Why your manager lies…

Lying is the attempt to say that something did happen when it didn’t or that something didn’t happen when it did. It is an alteration of the truth in order to avoid censure or punishment.

I am sure that you have figured out by now that some promises you were given when you started your present job are probably not going to be kept. I thought you might like to know why that happens and what you can do about it.

Most of us realize that hemming and hawing (dancing around the issue of merit increases or continuing employment) are a sign of the evasive maneuver known as stalling, which leads eventually to a flat denial that a promise was ever made. This is often followed by criticism of your work and a threat that you need to improve your attitude if you expect to continue as an employee.
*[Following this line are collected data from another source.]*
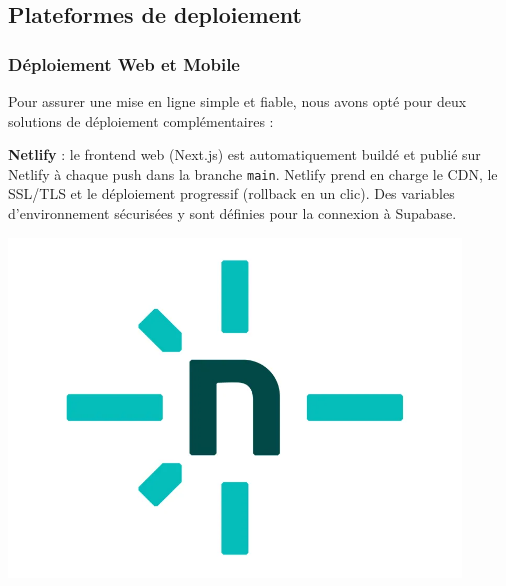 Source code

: \subsection{Plateformes de deploiement}


\subsubsection{Déploiement Web et Mobile}
Pour assurer une mise en ligne simple et fiable, nous avons opté pour deux solutions de déploiement complémentaires :

\begin{minipage}{0.7\textwidth}
\textbf{Netlify} : le frontend web (Next.js) est automatiquement buildé et publié sur Netlify à chaque push dans la branche \texttt{main}. Netlify prend en charge le CDN, le SSL/TLS et le déploiement progressif (rollback en un clic). Des variables d’environnement sécurisées y sont définies pour la connexion à Supabase.
\end{minipage}%
\hfill
\begin{minipage}{0.25\textwidth}
\centering
\includegraphics[width=0.9\textwidth]{assets/docs/logo_netlify.png}
\end{minipage}

\vspace{0.5cm}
Not all managers lie, by any means, but when they do it is a crushing experience that leaves you bitter and vowing never to be caught like that again. And you won’t be caught in that same way, but you will be caught in some other way by a manager who is ever so convincing until it’s time to pay up or give you the promotion. etc.

Managers lie for the same reason the rest of us lie, when and if we lie.  🙂  They are afraid to come clean with us.

Managers are no different than the rest of us. They lie because they
are afraid to admit that they promised something they never intended to
deliver. They are so ashamed of what you will think of them that they
lie. Isn’t that amazing?

Lying is the result of fear. Whether it is a child lying to you or a
senior executive, the mechanism is exactly the same. The person is
ashamed of what you will think of them, so they give you an answer that
will hopefully get you to go away and leave them alone.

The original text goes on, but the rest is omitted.